Organisator Lang stammt aus dem New Yorker Stadtteil Brooklyn und hatte schon einige Konzerte und kleinere Festivals organisiert, als er 1968 nach Woodstock zog. Das Land um ihn herum wird damals immer wieder von Schockwellen durchzogen, positiven wie negativen: Der Krieg in Vietnam, die Bürgerrechtsbewegung und der Widerstand gegen die Trennung von weißen und schwarzen Menschen, die Ermordung von US-Präsident John F. Kennedy 1963 und Bürgerrechtler Martin Luther King fünf Jahre später, die Frauenbewegung, die erste Mondlandung, die Flower-Power-Hippie-Bewegung. »Woodstock wurde aus diesen Zeiten heraus geboren und aus dem Bedürfnis zu schauen, ob wir die Welt an unser Bild von einem mitfühlenderen und liebevolleren Ort anpassen können.«

Woodstock-Festival
Ein Peace-Zeichen auf dem Gelände des Woodstock-Festivals.
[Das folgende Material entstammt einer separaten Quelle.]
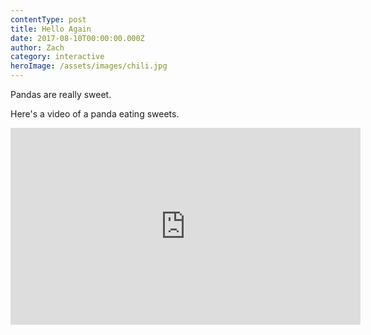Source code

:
 ```yaml
---
contentType: post
title: Hello Again
date: 2017-08-10T00:00:00.000Z
author: Zach
category: interactive
heroImage: /assets/images/chili.jpg
---
```


Pandas are really sweet.

Here's a video of a panda eating sweets.

<iframe width="560" height="315" src="https://www.youtube.com/embed/4n0xNbfJLR8" frameborder="0" allowfullscreen></iframe>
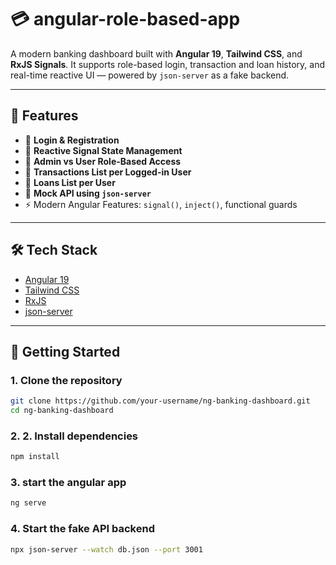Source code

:# 💳 angular-role-based-app

A modern banking dashboard built with **Angular 19**, **Tailwind CSS**, and **RxJS Signals**. It supports role-based login, transaction and loan history, and real-time reactive UI — powered by `json-server` as a fake backend.

---

## 🔧 Features

- 🔐 **Login & Registration**
- 🔄 **Reactive Signal State Management**
- 👤 **Admin vs User Role-Based Access**
- 💸 **Transactions List per Logged-in User**
- 🏦 **Loans List per User**
- 🧪 **Mock API using `json-server`**
- ⚡ Modern Angular Features: `signal()`, `inject()`, functional guards

---

## 🛠️ Tech Stack

- [Angular 19](https://angular.io)
- [Tailwind CSS](https://tailwindcss.com/)
- [RxJS](https://rxjs.dev/)
- [json-server](https://github.com/typicode/json-server)

---

## 🚀 Getting Started

### 1. Clone the repository

```bash
git clone https://github.com/your-username/ng-banking-dashboard.git
cd ng-banking-dashboard
```
### 2. 2. Install dependencies
```bash
npm install
```

### 3. start the angular app
```bash
ng serve
```

### 4. Start the fake API backend
```bash
npx json-server --watch db.json --port 3001
```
Foto: Christina Horsten
Ein Peace-Zeichen auf dem Gelände des Woodstock-Festivals. Foto: Christina Horsten

Gemeinsam mit seinem Freund Artie Kornfeld und den Investoren Joel Rosenman und John Roberts - alle Anfang 20 - macht Lang sich ans Werk. »Wir hatten diese Vision, dass wir die Menschen aus den Städten und den Anstrengungen des Alltags herausholen, für ein Wochenende aufs Land in die Natur bringen und die Welt unserer Vision anpassen könnten.« Ein politisches Festival wollen die Organisatoren nicht, Ansprachen soll es keine geben. »Das größte politische Statement, das wir machen konnten, war, dass es funktioniert hat.«

In allererster Linie aber geht es den Organisatoren um die Musik: Nicht irgendwelche Bands sollen spielen, sondern die Besten der Besten, hauptsächlich, aber nicht nur, aus der alternativen Kultur, abseits des Mainstream: Joan Baez, Canned Heat, Janis Joplin, Grateful Dead, Jefferson Airplane, Joe Cocker, Crosby, Stills & Nash (mit dem neuen Bandmitglied Neil Young) und Jimi Hendrix - sie kommen alle und prägen mit ihren Auftritten den Musikgeschmack einer ganzen Generation bis heute.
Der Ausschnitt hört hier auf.